= RECORDS FOR PROCESSING =
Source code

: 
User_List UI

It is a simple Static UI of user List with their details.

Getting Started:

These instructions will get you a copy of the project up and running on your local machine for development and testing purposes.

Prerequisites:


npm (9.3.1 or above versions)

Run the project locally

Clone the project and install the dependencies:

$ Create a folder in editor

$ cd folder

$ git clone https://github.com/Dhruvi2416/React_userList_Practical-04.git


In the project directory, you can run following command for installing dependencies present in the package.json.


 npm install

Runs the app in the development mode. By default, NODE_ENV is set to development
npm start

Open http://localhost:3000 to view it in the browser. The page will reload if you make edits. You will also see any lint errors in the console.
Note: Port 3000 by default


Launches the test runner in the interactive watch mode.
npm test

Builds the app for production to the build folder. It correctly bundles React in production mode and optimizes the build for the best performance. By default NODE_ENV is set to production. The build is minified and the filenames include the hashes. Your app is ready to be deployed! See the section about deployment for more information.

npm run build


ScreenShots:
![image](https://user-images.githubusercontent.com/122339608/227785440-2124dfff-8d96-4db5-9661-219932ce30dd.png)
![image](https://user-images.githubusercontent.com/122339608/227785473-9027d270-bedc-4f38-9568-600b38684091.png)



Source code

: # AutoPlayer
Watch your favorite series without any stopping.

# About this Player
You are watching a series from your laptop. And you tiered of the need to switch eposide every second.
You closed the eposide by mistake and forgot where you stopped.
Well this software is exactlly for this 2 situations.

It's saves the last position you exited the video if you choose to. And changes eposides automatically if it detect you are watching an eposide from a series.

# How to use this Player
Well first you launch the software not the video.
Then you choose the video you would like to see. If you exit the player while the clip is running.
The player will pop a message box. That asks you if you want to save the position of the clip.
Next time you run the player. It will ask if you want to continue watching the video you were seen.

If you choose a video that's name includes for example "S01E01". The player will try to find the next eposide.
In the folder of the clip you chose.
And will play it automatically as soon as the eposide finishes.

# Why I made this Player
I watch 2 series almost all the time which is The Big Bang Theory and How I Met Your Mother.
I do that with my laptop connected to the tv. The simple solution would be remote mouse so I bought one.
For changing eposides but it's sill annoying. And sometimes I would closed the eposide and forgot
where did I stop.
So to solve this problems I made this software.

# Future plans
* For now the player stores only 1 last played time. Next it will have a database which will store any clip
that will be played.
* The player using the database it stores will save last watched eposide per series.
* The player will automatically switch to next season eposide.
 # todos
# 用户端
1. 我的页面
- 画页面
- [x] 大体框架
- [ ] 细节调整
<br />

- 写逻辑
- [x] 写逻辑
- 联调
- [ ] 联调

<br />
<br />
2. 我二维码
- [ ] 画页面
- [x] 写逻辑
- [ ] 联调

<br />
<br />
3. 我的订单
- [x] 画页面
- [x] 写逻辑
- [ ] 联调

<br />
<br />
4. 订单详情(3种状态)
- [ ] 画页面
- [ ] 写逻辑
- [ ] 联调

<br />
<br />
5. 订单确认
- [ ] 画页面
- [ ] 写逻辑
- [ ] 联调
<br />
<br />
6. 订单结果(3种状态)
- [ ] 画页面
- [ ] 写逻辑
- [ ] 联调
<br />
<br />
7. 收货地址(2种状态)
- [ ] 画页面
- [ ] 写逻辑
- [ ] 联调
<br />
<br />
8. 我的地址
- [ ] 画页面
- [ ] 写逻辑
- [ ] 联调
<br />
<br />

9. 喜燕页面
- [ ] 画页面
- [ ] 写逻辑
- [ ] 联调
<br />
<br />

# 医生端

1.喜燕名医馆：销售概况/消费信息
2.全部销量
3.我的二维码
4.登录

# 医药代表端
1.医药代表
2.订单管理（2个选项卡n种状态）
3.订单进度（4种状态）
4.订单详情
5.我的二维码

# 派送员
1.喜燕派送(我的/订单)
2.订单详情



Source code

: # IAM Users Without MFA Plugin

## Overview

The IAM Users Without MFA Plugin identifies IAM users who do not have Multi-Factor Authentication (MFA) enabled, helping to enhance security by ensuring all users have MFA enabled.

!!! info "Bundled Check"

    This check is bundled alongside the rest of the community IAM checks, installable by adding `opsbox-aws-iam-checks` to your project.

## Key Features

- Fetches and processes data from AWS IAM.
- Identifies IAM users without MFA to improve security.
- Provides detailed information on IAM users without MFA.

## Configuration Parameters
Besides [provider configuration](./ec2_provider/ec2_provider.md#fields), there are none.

= TASK REQUIREMENTS =
Exact copies of the lines from the one holding "- Identifies IAM" to the end of the entries are all that should be written.

= WRITTEN SOLUTION =
- Identifies IAM users without MFA to improve security.
- Provides detailed information on IAM users without MFA.

## Configuration Parameters
Besides [provider configuration](./ec2_provider/ec2_provider.md#fields), there are none.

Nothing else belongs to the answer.